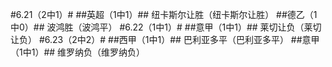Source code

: ﻿#6.21（2中1）#
##英超（1中1）##
纽卡斯尔让胜（纽卡斯尔让胜）
##德乙（1中0）##
波鸿胜（波鸿平）
#6.22（1中1）#
##意甲（1中1）##
莱切让负（莱切让负）
#6.23（2中2）#
##西甲（1中1）##
巴利亚多平（巴利亚多平）
##意甲（1中1）##
维罗纳负（维罗纳负）
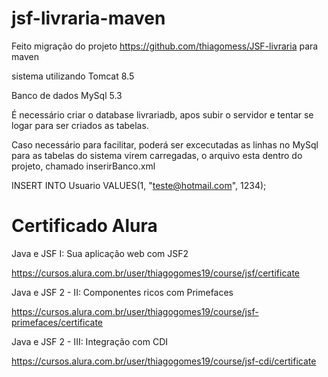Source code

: # jsf-livraria-maven
Feito migração do projeto https://github.com/thiagomess/JSF-livraria para maven

sistema utilizando Tomcat 8.5

Banco de dados MySql 5.3

É necessário criar o database livrariadb, apos subir o servidor e tentar se logar para ser criados as tabelas.

Caso necessário para facilitar, poderá ser excecutadas as linhas no MySql para as tabelas do sistema virem carregadas, o arquivo esta dentro do projeto, chamado inserirBanco.xml

INSERT INTO Usuario VALUES(1, "teste@hotmail.com", 1234);

# Certificado Alura

Java e JSF I: Sua aplicação web com JSF2

https://cursos.alura.com.br/user/thiagogomes19/course/jsf/certificate

Java e JSF 2 - II: Componentes ricos com Primefaces

https://cursos.alura.com.br/user/thiagogomes19/course/jsf-primefaces/certificate

Java e JSF 2 - III: Integração com CDI

https://cursos.alura.com.br/user/thiagogomes19/course/jsf-cdi/certificate


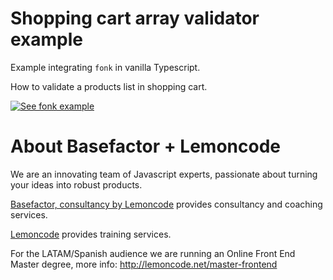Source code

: # Shopping cart array validator example

Example integrating `fonk` in vanilla Typescript.

How to validate a products list in shopping cart.

[![See fonk example](https://codesandbox.io/static/img/play-codesandbox.svg)](https://codesandbox.io/s/github/lemoncode/fonk/tree/feature/validate-array-fields/examples/vanilla/ts/shopping-cart-array-validator)

# About Basefactor + Lemoncode

We are an innovating team of Javascript experts, passionate about turning your ideas into robust products.

[Basefactor, consultancy by Lemoncode](http://www.basefactor.com) provides consultancy and coaching services.

[Lemoncode](http://lemoncode.net/services/en/#en-home) provides training services.

For the LATAM/Spanish audience we are running an Online Front End Master degree, more info: http://lemoncode.net/master-frontend
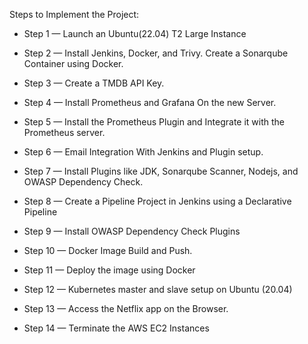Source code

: Steps to Implement the Project:

- Step 1 — Launch an Ubuntu(22.04) T2 Large Instance

- Step 2 — Install Jenkins, Docker, and Trivy. Create a Sonarqube Container using Docker.

- Step 3 — Create a TMDB API Key.

- Step 4 — Install Prometheus and Grafana On the new Server.

- Step 5 — Install the Prometheus Plugin and Integrate it with the Prometheus server.

- Step 6 — Email Integration With Jenkins and Plugin setup.

- Step 7 — Install Plugins like JDK, Sonarqube Scanner, Nodejs, and OWASP Dependency Check.

- Step 8 — Create a Pipeline Project in Jenkins using a Declarative Pipeline

- Step 9 — Install OWASP Dependency Check Plugins

- Step 10 — Docker Image Build and Push.

- Step 11 — Deploy the image using Docker
- Step 12 — Kubernetes master and slave setup on Ubuntu (20.04)

- Step 13 — Access the Netflix app on the Browser.

- Step 14 — Terminate the AWS EC2 Instances
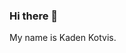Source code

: ### Hi there 👋
My name is Kaden Kotvis.
<!--
**kmkotvis/kmkotvis** is a ✨ _special_ ✨ repository because its `README.md` (this file) appears on your GitHub profile.**

Here are some ideas to get you started:

- 🔭 I’m currently working on Missions for my AerE 361 class at ISU
- 🌱 I’m currently learning how to use GitHub, Markdown/LaTeX, and C coding.
- 💬 Ask me about history, human space history, Tae Kwon Do, and Music.
- 📫 How to reach me: kmkotvis@iastate.edu
- 😄 Pronouns: He/Him
- ⚡ Fun fact: I went to Australia over winter break and had an amazing time.
-->
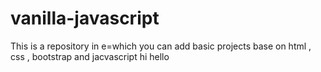# vanilla-javascript
This is a repository in e=which you can add basic projects base on html , css , bootstrap and jacvascript
hi hello
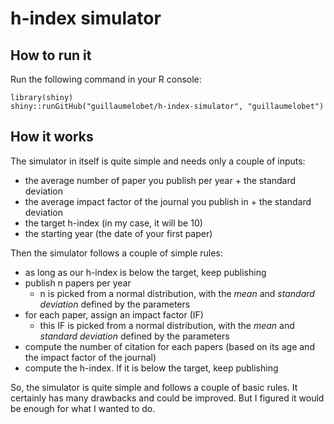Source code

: # h-index simulator


## How to run it


Run the following command in your R console:

	library(shiny)
	shiny::runGitHub("guillaumelobet/h-index-simulator", "guillaumelobet") 


## How it works


The simulator in itself is quite simple and needs only a couple of inputs:

- the average number of paper you publish per year + the standard deviation
- the average impact factor of the journal you publish in + the standard deviation
- the target h-index (in my case, it will be 10)
- the starting year (the date of your first paper)

Then the simulator follows a couple of simple rules:

- as long as our h-index is below the target, keep publishing
- publish n papers per year
	- n is picked from a normal distribution, with the *mean* and *standard deviation* defined by the parameters
- for each paper, assign an impact factor (IF)
	- this IF is picked from a normal distribution, with the *mean* and *standard deviation* defined by the parameters
- compute the number of citation for each papers (based on its age and the impact factor of the journal)
- compute the h-index. If it is below the target, keep publishing

So, the simulator is quite simple and follows a couple of basic rules. It certainly has many drawbacks and could be improved. But I figured it would be enough for what I wanted to do. 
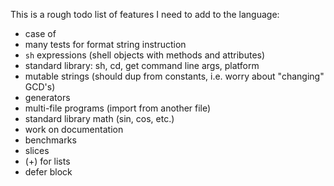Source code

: 
This is a rough todo list of features I need to add to the language:

* case of
* many tests for format string instruction
* `sh` expressions (shell objects with methods and attributes)
* standard library: sh, cd, get command line args, platform
* mutable strings (should dup from constants, i.e. worry about "changing" GCD's)
* generators
* multi-file programs (import from another file)
* standard library math (sin, cos, etc.)
* work on documentation
* benchmarks
* slices
* (+) for lists
* defer block
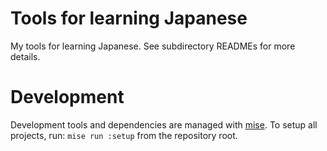 # Tools for learning Japanese

My tools for learning Japanese. See subdirectory READMEs for more details.

# Development

Development tools and dependencies are managed with
[mise](https://mise.jdx.dev/). To setup all projects, run: `mise run :setup`
from the repository root.
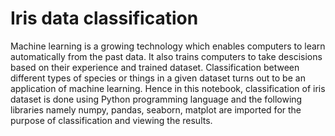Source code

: # Iris data classification
Machine learning is a growing technology which enables computers to learn automatically from the past data. It also trains computers to take descisions based on their experience and trained dataset. Classification between different types of species or things in a given dataset turns out to be an application of machine learning. Hence in this notebook, classification of iris dataset is done using Python programming language and the following libraries namely numpy, pandas, seaborn, matplot are imported for the purpose of classification and viewing the results. 
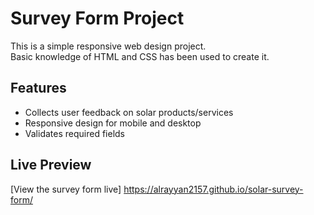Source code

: # Survey Form Project

This is a simple responsive web design project.  
Basic knowledge of HTML and CSS has been used to create it.

## Features
- Collects user feedback on solar products/services
- Responsive design for mobile and desktop
- Validates required fields

## Live Preview
[View the survey form live] https://alrayyan2157.github.io/solar-survey-form/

___

TRY IT:
Exactly as written, reproduce the lines from the beginning of the material through the line with "sistema utilizando Tomcat 8.5", and skip any picture.

REPLY:
Source code

: ﻿#6.21（2中1）#
##英超（1中1）##
纽卡斯尔让胜（纽卡斯尔让胜）
##德乙（1中0）##
波鸿胜（波鸿平）
#6.22（1中1）#
##意甲（1中1）##
莱切让负（莱切让负）
#6.23（2中2）#
##西甲（1中1）##
巴利亚多平（巴利亚多平）
##意甲（1中1）##
维罗纳负（维罗纳负）
Source code

: # jsf-livraria-maven
Feito migração do projeto https://github.com/thiagomess/JSF-livraria para maven

sistema utilizando Tomcat 8.5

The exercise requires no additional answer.